Journalist Bob Stanley remarked that "the late 1960s are never entirely out of fashion, they just need a fresh angle to make them de jour". Thus, the features of hippie fashion re-emerged at various stages during the ensuing half century.

In the mid-to-late 1980s, variants of the short and fundamentally un-Bohemian rah-rah skirt (which originated with cheerleaders) were combined with leather or denim to create a look with some Bohemian or even gothic features (for example, by the singing duo Strawberry Switchblade who took inspiration from 1970s punk fashion). In the 1990s the term, "hippie chic", was applied to Tom Ford's collections for the Italian house of Gucci. These drew on, among other influences, the style, popular in retrospect, of Talitha Getty (died 1971), actress wife of John Paul Getty and step-granddaughter of Dorelia McNeil, who was represented most famously in a photograph of her and her husband taken by Patrick Lichfield in Marrakesh, Morocco in 1969. Recalling the influx of hippies into Marrakesh in 1968, Richard Neville, then editor of Oz, wrote that "the dapper drifters in embroidered skirts and cowboy boots were so delighted by the bright satin '50s underwear favored by the matrons of Marrakesh that they wore them outside their denims à la Madonna [the singer] twenty-five years later".

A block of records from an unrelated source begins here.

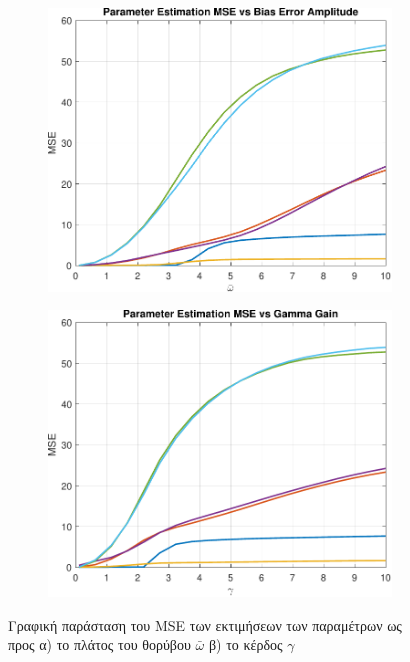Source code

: \documentclass[a4paper,12pt]{article}
\begin{document}
\begin{figure}[htbp]
  \centering
  \begin{subfigure}[b]{0.45\textwidth}
    \centering
    \includegraphics[width=\textwidth]{plot/task1_mse_vs_bias_error_amplitude.pdf}
    \caption{}
    \label{fig:task1_mse_vs_bias_error_amplitude}
  \end{subfigure}
  \hfill
  \begin{subfigure}[b]{0.45\textwidth}
    \centering
    \includegraphics[width=\textwidth]{plot/task1_mse_vs_gamma_gain.pdf}
    \caption{}
    \label{fig:task1_mse_vs_gamma_gain}
  \end{subfigure}
  \caption{Γραφική παράσταση του MSE των εκτιμήσεων των
    παραμέτρων ως προς α) το πλάτος του θορύβου $\bar{\omega}$ β) το κέρδος $\gamma$}
  \label{fig:task1_mse_vs_design_parameters}
\end{figure}
\end{document}
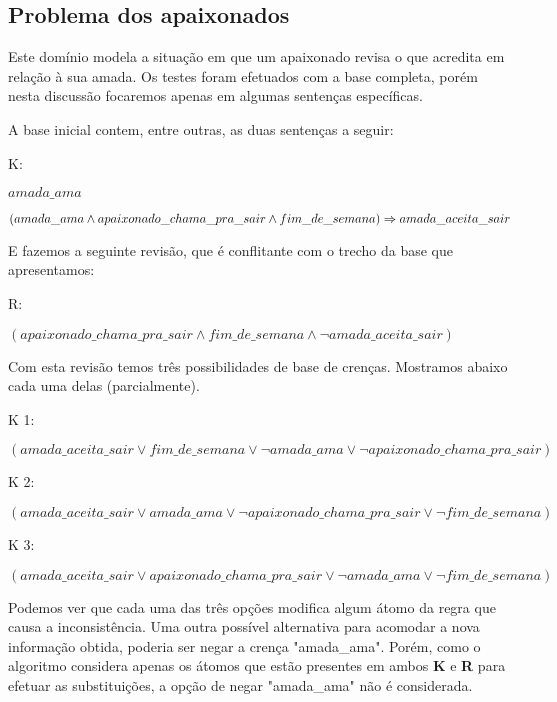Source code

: \documentclass[10pt,a4paper]{amsart}
\begin{document}
\subsection{Problema dos apaixonados}
Este domínio modela a situação em que um apaixonado revisa o que acredita em relação à sua amada. Os testes foram efetuados com a base completa, porém nesta discussão focaremos apenas em algumas sentenças específicas.

A base inicial contem, entre outras, as duas sentenças a seguir:
\begin{framed}
K:

$amada\_ama$

$(amada\_ama \land apaixonado\_chama\_pra\_sair \land fim\_de\_semana)
\\ \Rightarrow amada\_aceita\_sair$
\end{framed}

E fazemos a seguinte revisão, que é conflitante com o trecho da base que apresentamos:
\begin{framed}
R:

$(apaixonado\_chama\_pra\_sair \land fim\_de\_semana \land \neg amada\_aceita\_sair)$
\end{framed}

Com esta revisão temos três possibilidades de base de crenças. Mostramos abaixo cada uma delas (parcialmente).
\begin{framed}
K 1:

$(amada\_aceita\_sair \lor fim\_de\_semana \lor \neg amada\_ama \lor \neg apaixonado\_chama\_pra\_sair)$

K 2:

$(amada\_aceita\_sair \lor amada\_ama \lor \neg apaixonado\_chama\_pra\_sair \lor \neg fim\_de\_semana)$

K 3:

$(amada\_aceita\_sair \lor apaixonado\_chama\_pra\_sair \lor \neg amada\_ama \lor \neg fim\_de\_semana)$
 
\end{framed}

Podemos ver que cada uma das três opções modifica algum átomo da regra que causa a inconsistência.
Uma outra possível alternativa para acomodar a nova informação obtida, poderia ser negar a crença "amada\_ama". Porém, como o algoritmo considera apenas os átomos que estão presentes em ambos \textbf{K} e \textbf{R} para efetuar as substituições, a opção de negar "amada\_ama" não é considerada.




\end{document}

In the early 21st century, "boho-chic" was associated initially with supermodel Kate Moss and then, as a highly popular style in 2004–2005, with actress Sienna Miller. In America, similar styles were sometimes referred to as "bobo-", "ashcan chic", or "luxe grunge", their leading proponents including actresses Mary-Kate Olsen and Zooey Deschanel. As if to illustrate the cyclical nature of fashion, by the end of the 2000s strong pre-Raphaelite traits were notable in, among others, singer Florence Welch, model Karen Elson and designer Anna Sui.

In Germany, terms like Bionade-Bourgeoisie, Bionade-Biedermeier or Biohème refer to former Bohemians that gained a sort of Cultural hegemony with their LOHA lifestyle; the phenomenon of such former (young) bohemians becoming established during the years is a typical aspect of gentrification processes. A bon mot of Michael Rutschky claimed that at the end of the 20th century, "not the Proletariat, but the Bohème became the ruling class". The group in question uses especially food as a means of distinction and separation. Among others, the lemonade trademark Bionade has been connected with the phenomenon.